**Task statement:** Nothing but the lines below between the line holding "Aktualisierung am 27.10.2021**" and the line holding "Diese können Sie", inclusive, should appear in the answer, each set down exactly.

Start of Block

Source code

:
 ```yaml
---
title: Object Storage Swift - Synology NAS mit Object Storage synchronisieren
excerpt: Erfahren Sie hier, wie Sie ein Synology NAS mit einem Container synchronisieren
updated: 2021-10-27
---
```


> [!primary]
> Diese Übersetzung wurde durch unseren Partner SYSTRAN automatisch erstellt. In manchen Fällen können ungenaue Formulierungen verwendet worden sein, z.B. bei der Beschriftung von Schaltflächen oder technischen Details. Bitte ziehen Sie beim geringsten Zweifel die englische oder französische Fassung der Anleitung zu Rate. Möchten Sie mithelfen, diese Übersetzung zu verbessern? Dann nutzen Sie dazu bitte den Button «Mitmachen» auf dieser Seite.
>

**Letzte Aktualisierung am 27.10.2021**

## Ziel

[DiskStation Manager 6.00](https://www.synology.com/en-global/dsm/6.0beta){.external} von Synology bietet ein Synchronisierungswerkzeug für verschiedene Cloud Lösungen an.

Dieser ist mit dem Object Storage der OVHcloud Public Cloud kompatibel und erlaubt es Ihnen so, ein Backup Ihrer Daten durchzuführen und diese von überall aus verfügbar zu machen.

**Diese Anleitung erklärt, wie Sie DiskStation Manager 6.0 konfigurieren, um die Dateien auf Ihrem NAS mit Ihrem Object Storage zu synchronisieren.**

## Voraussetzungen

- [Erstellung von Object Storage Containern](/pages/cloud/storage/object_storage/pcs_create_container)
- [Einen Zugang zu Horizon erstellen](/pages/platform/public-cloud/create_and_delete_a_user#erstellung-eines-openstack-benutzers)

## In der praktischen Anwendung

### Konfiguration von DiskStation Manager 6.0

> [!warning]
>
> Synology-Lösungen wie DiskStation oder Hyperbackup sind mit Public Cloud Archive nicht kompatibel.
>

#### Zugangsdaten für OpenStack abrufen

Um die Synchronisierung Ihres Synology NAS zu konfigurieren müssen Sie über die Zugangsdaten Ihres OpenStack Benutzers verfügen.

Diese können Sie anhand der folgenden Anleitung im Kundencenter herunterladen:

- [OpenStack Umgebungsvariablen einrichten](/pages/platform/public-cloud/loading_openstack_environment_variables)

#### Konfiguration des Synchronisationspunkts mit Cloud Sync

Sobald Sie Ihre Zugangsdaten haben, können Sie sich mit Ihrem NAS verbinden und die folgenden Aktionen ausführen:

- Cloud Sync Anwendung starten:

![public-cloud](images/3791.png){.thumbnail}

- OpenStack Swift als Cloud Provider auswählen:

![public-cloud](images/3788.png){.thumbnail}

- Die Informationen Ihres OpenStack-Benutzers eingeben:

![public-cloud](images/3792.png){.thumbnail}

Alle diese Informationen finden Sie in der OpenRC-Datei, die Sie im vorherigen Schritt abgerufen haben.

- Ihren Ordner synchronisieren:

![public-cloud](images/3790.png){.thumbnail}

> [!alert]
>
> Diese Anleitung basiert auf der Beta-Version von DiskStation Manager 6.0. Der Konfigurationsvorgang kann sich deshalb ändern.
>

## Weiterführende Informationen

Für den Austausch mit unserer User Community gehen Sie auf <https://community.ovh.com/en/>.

End of Block

**Written solution:**
**Letzte Aktualisierung am 27.10.2021**

## Ziel

[DiskStation Manager 6.00](https://www.synology.com/en-global/dsm/6.0beta){.external} von Synology bietet ein Synchronisierungswerkzeug für verschiedene Cloud Lösungen an.

Dieser ist mit dem Object Storage der OVHcloud Public Cloud kompatibel und erlaubt es Ihnen so, ein Backup Ihrer Daten durchzuführen und diese von überall aus verfügbar zu machen.

**Diese Anleitung erklärt, wie Sie DiskStation Manager 6.0 konfigurieren, um die Dateien auf Ihrem NAS mit Ihrem Object Storage zu synchronisieren.**

## Voraussetzungen

- [Erstellung von Object Storage Containern](/pages/cloud/storage/object_storage/pcs_create_container)
- [Einen Zugang zu Horizon erstellen](/pages/platform/public-cloud/create_and_delete_a_user#erstellung-eines-openstack-benutzers)

## In der praktischen Anwendung

### Konfiguration von DiskStation Manager 6.0

> [!warning]
>
> Synology-Lösungen wie DiskStation oder Hyperbackup sind mit Public Cloud Archive nicht kompatibel.
>

#### Zugangsdaten für OpenStack abrufen

Um die Synchronisierung Ihres Synology NAS zu konfigurieren müssen Sie über die Zugangsdaten Ihres OpenStack Benutzers verfügen.

Diese können Sie anhand der folgenden Anleitung im Kundencenter herunterladen:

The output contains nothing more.